Without even shutting the door she ran down the steps pell-mell in the dark of the staircase, round the first turn and down, round the second turn and down, round the third turn, and then she saw the men trying to carry Moishe up the steps. His head was all bloody. His arm hung at an angle and his leg was bleeding.

“Stop!” she yelled at them, and rushed forward. She missed a step and plummeted down toward them, banging on step after step to end up in a heap at the feet of the men dragging her battered and broken husband.

One of them helped her to her feet. “We bring him upstairs.”

“He’s hurt too bad.

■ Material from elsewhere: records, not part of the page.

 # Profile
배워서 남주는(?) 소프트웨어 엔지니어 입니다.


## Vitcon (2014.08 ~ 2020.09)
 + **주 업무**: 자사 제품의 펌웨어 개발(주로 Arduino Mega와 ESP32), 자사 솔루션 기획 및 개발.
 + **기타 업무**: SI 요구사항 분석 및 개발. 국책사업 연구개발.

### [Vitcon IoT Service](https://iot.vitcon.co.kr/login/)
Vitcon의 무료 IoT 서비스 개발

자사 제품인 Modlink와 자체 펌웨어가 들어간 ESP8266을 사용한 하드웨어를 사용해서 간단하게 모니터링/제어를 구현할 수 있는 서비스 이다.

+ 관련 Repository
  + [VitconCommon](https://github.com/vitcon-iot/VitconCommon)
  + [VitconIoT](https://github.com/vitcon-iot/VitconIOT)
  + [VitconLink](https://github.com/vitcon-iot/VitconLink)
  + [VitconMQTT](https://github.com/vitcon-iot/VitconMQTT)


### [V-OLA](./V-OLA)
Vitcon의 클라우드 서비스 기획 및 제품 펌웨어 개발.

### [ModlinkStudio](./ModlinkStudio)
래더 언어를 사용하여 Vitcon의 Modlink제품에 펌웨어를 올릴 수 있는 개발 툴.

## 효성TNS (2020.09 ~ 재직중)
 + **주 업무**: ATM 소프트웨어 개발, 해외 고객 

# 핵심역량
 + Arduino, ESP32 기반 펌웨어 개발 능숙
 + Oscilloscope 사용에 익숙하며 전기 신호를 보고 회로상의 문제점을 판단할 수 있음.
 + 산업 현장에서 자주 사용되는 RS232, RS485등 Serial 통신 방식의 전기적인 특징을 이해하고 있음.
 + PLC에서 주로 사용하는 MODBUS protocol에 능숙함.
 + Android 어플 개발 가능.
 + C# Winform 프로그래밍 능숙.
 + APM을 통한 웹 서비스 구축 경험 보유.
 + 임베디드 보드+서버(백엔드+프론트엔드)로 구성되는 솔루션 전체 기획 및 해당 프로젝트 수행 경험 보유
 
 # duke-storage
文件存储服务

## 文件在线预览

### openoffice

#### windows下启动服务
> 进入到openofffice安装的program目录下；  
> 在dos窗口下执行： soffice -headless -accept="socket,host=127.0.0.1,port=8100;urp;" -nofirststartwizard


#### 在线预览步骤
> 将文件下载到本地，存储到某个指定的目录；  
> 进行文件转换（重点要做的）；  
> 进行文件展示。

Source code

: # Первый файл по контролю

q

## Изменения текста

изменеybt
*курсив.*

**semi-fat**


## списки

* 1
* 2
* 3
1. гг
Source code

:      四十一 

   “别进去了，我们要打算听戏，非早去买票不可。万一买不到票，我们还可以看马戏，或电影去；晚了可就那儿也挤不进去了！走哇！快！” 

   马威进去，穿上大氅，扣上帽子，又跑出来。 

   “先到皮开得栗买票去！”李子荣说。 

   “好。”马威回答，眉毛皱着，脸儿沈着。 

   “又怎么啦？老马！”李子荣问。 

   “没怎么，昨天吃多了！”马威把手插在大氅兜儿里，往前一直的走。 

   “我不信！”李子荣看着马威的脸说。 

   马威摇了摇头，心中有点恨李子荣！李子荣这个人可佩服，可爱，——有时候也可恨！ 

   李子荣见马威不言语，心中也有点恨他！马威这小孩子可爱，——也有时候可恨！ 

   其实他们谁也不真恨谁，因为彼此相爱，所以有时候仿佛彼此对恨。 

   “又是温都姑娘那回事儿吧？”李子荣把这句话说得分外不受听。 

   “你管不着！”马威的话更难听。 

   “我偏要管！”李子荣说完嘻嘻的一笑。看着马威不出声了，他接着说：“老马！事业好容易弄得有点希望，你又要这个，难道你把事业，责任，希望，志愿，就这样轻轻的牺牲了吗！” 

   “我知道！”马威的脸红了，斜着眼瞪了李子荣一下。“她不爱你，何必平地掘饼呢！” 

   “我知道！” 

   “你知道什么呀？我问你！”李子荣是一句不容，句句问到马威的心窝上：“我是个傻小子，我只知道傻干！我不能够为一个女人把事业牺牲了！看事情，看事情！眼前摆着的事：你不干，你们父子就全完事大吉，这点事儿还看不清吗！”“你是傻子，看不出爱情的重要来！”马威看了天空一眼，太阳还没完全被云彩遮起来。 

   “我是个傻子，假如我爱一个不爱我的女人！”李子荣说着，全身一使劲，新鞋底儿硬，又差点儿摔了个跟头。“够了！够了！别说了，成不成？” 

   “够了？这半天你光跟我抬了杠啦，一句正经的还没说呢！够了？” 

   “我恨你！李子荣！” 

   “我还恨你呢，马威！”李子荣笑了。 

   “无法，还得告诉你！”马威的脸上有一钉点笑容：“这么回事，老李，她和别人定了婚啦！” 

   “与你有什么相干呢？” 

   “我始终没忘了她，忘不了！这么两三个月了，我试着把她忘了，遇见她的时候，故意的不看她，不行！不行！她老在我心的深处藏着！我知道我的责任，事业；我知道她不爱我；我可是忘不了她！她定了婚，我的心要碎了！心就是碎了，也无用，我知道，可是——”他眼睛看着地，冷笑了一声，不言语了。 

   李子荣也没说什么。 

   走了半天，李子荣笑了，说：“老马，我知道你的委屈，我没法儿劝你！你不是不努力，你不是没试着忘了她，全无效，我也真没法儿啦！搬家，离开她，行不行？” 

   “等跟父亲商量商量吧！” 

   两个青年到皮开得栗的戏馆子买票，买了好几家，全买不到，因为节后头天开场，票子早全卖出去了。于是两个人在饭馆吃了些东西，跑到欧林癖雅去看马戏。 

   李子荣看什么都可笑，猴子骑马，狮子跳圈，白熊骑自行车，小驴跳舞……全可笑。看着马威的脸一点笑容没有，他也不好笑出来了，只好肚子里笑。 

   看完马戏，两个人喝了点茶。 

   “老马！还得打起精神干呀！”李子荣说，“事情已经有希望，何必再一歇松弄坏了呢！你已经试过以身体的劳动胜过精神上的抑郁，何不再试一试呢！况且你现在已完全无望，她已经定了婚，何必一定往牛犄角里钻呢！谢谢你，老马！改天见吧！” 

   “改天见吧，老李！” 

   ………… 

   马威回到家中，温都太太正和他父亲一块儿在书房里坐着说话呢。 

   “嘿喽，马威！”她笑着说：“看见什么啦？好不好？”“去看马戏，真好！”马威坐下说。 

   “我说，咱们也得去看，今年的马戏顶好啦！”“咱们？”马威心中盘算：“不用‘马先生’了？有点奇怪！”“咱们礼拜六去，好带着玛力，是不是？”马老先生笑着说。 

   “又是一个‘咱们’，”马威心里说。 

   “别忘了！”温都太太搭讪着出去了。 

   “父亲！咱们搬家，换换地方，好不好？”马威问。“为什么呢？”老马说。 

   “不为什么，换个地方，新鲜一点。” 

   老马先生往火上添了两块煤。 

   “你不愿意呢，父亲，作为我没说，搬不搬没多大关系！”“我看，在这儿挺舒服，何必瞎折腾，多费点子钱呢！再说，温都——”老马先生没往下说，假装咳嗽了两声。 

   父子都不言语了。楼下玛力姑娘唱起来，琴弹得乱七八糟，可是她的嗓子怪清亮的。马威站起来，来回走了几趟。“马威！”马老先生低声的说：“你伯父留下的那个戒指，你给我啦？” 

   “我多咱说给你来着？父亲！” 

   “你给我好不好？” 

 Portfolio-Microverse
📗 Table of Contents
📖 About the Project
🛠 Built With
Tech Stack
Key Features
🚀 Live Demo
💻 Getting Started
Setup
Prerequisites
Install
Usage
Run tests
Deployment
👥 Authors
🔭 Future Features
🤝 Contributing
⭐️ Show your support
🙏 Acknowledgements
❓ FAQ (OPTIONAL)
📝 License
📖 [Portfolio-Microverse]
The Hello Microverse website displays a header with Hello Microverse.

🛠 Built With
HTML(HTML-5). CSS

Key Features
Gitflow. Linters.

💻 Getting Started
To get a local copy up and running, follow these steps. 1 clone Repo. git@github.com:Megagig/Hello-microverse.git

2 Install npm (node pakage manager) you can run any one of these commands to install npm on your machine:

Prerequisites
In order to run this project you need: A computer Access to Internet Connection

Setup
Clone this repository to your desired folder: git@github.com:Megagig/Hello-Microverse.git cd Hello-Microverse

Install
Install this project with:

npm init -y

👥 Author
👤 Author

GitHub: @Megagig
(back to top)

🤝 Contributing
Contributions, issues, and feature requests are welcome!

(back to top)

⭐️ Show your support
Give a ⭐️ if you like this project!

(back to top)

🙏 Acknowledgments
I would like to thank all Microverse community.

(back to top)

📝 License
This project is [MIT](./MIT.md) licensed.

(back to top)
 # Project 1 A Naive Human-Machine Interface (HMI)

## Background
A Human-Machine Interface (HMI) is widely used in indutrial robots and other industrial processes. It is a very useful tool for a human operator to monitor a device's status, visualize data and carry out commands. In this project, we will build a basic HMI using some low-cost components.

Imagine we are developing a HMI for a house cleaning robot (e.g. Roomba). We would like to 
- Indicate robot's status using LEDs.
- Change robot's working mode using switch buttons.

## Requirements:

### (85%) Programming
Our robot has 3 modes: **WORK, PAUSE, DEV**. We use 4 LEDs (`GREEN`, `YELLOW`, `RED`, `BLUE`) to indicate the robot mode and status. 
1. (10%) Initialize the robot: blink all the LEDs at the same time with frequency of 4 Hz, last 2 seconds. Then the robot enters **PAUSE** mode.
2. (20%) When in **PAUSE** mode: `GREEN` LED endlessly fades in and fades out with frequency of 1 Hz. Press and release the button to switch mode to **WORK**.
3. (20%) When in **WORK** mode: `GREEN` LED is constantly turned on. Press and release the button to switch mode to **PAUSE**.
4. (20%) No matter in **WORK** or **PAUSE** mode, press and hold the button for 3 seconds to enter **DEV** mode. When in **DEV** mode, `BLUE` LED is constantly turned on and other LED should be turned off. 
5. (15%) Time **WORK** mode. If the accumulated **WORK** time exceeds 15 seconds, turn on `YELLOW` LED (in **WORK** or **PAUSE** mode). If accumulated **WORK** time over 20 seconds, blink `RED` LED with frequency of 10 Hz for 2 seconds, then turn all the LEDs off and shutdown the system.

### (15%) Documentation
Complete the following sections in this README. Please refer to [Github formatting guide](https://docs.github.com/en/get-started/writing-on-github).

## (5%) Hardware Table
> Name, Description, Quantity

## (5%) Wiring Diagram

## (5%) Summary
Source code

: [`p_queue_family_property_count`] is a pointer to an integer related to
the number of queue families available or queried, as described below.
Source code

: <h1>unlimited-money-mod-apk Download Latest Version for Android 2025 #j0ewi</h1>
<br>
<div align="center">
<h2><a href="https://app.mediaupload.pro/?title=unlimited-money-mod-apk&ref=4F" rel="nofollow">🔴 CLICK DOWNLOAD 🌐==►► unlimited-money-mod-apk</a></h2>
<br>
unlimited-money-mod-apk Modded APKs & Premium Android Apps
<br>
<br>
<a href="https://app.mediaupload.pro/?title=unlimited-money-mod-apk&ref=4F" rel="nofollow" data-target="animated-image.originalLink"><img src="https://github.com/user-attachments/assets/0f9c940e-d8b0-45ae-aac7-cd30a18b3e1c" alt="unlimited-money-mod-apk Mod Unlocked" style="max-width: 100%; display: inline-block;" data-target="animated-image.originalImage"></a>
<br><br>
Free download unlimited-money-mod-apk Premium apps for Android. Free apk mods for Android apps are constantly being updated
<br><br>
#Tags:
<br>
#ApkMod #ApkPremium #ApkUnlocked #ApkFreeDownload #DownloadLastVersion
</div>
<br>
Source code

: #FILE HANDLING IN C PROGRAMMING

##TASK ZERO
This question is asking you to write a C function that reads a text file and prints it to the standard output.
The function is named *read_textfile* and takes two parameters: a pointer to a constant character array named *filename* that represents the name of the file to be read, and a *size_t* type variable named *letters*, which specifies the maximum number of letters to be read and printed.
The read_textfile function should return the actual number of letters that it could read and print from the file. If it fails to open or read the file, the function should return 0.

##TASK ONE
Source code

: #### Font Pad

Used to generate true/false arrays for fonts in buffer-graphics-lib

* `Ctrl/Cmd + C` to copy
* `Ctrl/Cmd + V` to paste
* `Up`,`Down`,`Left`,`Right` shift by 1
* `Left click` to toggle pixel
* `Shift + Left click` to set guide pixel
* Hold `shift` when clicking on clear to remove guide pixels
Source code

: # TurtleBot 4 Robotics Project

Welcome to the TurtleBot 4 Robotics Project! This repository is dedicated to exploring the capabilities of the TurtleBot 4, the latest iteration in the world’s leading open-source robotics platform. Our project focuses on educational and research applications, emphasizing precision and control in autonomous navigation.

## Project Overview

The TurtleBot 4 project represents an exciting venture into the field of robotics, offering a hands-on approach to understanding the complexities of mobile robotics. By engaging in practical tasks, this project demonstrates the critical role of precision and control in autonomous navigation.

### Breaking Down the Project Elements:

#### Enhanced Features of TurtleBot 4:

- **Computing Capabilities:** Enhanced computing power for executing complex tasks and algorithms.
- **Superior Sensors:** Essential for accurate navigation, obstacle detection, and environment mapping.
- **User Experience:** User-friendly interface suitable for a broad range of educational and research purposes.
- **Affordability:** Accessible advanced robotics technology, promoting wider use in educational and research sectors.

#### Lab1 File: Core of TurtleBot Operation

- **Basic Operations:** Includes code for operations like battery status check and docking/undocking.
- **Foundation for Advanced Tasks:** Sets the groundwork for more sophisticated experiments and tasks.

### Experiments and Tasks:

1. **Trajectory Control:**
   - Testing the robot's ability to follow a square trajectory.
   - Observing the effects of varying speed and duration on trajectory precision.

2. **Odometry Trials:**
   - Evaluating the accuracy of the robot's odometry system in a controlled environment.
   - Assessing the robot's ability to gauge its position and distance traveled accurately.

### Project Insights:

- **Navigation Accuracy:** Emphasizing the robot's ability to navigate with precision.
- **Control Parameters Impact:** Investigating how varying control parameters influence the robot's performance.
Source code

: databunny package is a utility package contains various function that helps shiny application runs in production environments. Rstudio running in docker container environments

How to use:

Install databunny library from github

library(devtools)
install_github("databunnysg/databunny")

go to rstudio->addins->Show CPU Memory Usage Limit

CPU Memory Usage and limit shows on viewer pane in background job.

We have to take him to hospital.”

They carried him through the streets to the Hebrew Hospital with her limping behind them and Moishe still dropping blood in a trail on the dirty ice. One of the men told her what had happened: the horse was startled by a loud noise as they were almost done loading barrels of beer. The horse reared in the shafts. The wagon tipped. The barrels cascaded down on Moishe.

She had felt herself begin to bleed as she sat beside him in the hospital, beside his unconscious broken body. Before morning, she had lost her husband and her unborn baby. She had nothing now, nothing.